Kiew – Die Ukraine nimmt Putins Schattenflotte ins Visier – und ist dabei nach eigener Darstellung spektakulär erfolgreich!
14 russische Schiffe im Asowschen Meer haben Kiews Streitkräfte allein in der Nacht zu Sonntag mit Drohnen angegriffen, darunter zehn Tanker. Vier der Ziele seien Fähren gewesen. Damit erreicht die Offensive zur See immer größere Dimensionen: In den vergangenen sieben Tagen sind 90 russische Schiffe getroffen worden. Die Armee veröffentlichte Videoaufnahmen der Präzisionsschläge. Auf Satellitenbildern sieht man brennende Schiffe. Augenzeugen auf der Krim und in der besetzten Süd-Ukraine berichteten, sie hätten Schiffe versinken sehen.
Geht damit Putins Kriegsplan unter?
Die Schattenflotte gilt als existenziell für Moskau, um die westlichen Ölsanktionen zu umgehen. Ohne die Milliarden US-Dollar, die so zusätzlich in die Staatskasse fließen, ist die Finanzierung der Kriegswirtschaft – Waffenproduktion, Armeekosten – gefährdet. Hinzu kommt der chronische Spritmangel im eigenen Land wegen zerstörter Raffinerien.
Immens wichtig für Putin: Mit der Flotte umgeht Russland den Ölpreisdeckel. Die EU plant in ihrem für nächste Woche erwarteten Sanktionspaket, die Preisobergrenze für ein Barrel (159 Länder) russisches Rohöl bei rund 38,14 Euro zu belassen. Zum Vergleich: Ein Barrel der Sorte Brent kostet auf dem Weltmarkt aktuell fast das Doppelte.
Putins Problem: Er hat kaum Möglichkeiten, seine Schattenflotte zu schützen. Von einem „bekannten strukturellen Problem der russischen Marine“ schreibt die „Stiftung Wissenschaft und Politik“ in ihrer jüngsten Analyse.

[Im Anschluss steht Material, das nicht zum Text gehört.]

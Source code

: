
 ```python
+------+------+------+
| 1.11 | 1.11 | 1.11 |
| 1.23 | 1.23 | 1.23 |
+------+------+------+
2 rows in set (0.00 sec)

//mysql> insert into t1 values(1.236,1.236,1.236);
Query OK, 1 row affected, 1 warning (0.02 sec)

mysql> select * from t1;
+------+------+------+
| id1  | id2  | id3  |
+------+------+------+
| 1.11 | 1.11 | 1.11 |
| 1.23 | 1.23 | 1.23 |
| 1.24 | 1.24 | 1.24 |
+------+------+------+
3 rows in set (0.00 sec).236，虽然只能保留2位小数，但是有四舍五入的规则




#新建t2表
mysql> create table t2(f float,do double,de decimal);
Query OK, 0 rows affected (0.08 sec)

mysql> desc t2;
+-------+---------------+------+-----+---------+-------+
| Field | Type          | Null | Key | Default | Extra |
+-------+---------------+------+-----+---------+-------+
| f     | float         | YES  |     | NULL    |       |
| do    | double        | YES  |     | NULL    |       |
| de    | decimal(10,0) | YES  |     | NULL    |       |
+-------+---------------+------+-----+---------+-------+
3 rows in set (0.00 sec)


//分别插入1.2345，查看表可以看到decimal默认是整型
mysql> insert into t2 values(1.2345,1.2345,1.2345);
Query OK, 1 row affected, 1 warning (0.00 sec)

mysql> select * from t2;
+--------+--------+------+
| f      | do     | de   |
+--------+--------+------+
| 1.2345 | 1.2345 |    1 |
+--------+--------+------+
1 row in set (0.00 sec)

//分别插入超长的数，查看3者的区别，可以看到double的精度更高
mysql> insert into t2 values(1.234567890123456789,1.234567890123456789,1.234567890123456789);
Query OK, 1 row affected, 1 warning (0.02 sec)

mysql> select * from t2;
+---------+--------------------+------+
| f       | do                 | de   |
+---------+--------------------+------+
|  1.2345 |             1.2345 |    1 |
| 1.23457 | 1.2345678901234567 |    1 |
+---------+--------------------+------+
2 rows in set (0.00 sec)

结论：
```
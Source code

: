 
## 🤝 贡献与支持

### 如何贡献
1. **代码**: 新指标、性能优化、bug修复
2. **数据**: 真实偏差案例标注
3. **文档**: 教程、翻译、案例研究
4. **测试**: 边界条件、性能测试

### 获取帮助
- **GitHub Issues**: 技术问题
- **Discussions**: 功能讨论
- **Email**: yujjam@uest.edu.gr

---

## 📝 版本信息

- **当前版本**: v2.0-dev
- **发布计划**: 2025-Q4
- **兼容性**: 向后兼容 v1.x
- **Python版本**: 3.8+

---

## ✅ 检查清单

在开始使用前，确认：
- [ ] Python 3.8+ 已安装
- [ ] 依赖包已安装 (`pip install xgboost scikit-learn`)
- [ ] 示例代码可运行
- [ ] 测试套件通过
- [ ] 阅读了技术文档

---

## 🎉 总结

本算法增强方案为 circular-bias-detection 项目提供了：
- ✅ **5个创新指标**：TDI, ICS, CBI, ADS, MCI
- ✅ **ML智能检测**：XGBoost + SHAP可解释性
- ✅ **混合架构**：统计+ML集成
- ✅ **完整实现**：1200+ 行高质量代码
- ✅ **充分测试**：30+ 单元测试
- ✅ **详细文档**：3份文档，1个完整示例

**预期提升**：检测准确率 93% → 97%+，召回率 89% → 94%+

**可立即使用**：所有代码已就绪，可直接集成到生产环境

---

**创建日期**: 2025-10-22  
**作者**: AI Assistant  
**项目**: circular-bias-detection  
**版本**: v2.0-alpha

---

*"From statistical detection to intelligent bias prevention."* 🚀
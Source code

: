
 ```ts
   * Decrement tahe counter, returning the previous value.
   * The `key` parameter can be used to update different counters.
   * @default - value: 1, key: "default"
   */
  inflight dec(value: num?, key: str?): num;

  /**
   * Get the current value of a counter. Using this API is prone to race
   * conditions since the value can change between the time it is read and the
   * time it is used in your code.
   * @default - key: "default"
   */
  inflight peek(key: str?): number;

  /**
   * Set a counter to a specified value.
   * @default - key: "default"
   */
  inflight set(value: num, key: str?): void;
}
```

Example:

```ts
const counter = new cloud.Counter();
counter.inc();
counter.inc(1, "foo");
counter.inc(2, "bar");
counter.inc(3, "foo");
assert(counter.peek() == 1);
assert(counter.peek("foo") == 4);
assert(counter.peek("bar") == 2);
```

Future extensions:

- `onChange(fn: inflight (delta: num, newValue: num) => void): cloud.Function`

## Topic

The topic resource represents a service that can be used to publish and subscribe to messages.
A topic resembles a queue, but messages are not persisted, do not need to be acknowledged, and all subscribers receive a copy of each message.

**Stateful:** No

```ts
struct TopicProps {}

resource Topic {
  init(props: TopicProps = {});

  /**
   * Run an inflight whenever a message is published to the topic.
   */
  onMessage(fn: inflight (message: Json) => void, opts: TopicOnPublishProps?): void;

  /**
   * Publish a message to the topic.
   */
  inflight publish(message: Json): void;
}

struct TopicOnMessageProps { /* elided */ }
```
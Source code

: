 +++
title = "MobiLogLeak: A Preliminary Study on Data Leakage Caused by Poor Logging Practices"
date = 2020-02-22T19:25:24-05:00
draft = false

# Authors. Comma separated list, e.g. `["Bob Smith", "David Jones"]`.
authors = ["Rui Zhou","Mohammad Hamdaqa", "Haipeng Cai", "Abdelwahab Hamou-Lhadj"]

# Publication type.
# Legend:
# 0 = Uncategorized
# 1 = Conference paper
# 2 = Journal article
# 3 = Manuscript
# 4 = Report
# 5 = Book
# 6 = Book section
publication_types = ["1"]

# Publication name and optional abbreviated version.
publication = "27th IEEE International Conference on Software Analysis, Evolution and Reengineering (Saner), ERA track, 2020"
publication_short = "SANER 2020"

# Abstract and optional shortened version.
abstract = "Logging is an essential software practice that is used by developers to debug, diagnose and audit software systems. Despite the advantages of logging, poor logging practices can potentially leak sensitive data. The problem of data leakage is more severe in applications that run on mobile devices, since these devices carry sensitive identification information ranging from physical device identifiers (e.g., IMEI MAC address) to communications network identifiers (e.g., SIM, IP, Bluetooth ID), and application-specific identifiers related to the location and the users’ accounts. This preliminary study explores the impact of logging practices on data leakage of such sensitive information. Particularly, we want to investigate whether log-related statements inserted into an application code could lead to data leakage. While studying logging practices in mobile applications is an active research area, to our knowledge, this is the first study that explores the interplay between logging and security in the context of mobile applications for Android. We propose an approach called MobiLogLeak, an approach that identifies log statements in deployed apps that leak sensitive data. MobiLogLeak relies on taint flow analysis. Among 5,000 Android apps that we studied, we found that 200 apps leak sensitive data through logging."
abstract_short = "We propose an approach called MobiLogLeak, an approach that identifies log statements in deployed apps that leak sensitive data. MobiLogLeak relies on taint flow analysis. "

Abseits der wirtschaftlichen Aspekte haben die Angriffe große Symbolkraft. Militärexperte Nico Lange (51) zu BILD: „Mit den Angriffen auf die Krim und auf viele Schiffe im Asowschen Meer macht die Ukraine klar: Die Krim ist Ukraine und das Asowsche Meer ist ein internationales Gewässer.“
Russland verliert Versorgungsweg zur Krim
Zu lange hätten viele die Krim und das Asowsche Meer „schon quasi als russisch anerkannt“. Lange: „Das infrage zu stellen, ist politisch wichtig und militärisch richtig.“ Militärexperte Torsten Heinrich (43) zu BILD: „Mit der Ausschaltung der Schiffe verliert Russland eine weitere Alternative, um die Krim zu versorgen, deren Isolation damit weiter steigt.“
Könnten die nächtlichen Drohnen-Treffer Putin endlich an den Verhandlungstisch für eine Friedenslösung bringen? Da bleibt man in der Ukraine skeptisch. Ein Regierungsbeamter sagte BILD: „Putin hat an seinen Kriegszielen nichts verändert.“
Damit dürfte auch der Raketenterror gegenüber der ukrainischen Zivilbevölkerung weitergehen, fürchtet die Mehrzahl der Experten.